Document images with source code:
===============

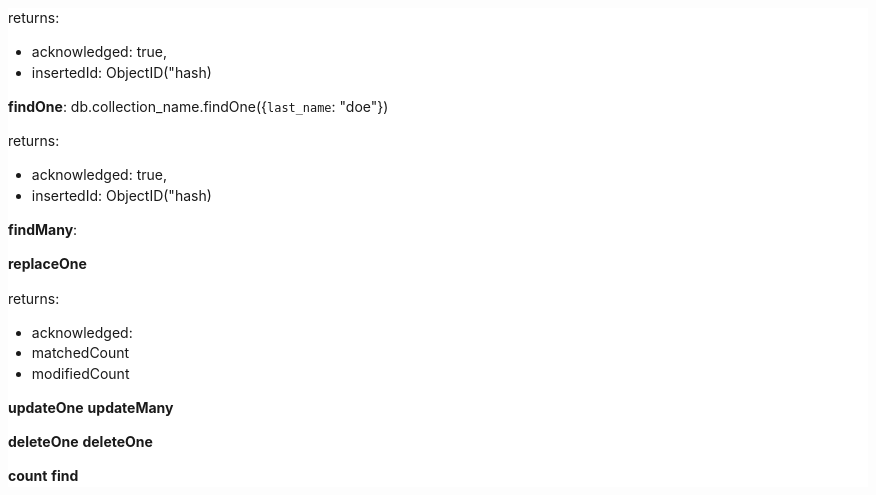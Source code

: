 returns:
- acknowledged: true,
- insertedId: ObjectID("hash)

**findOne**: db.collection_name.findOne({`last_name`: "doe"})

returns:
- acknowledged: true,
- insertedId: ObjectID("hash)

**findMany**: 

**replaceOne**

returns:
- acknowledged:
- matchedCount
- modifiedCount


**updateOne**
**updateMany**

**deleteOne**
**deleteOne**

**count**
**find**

===============

### What the exercise asks
Pictures don't belong in the copy. Restate all the entries exactly.

### Written response
Source code

: returns:
- acknowledged: true,
- insertedId: ObjectID("hash)

**findOne**: db.collection_name.findOne({`last_name`: "doe"})

returns:
- acknowledged: true,
- insertedId: ObjectID("hash)

**findMany**: 

**replaceOne**

returns:
- acknowledged:
- matchedCount
- modifiedCount


**updateOne**
**updateMany**

**deleteOne**
**deleteOne**

**count**
**find**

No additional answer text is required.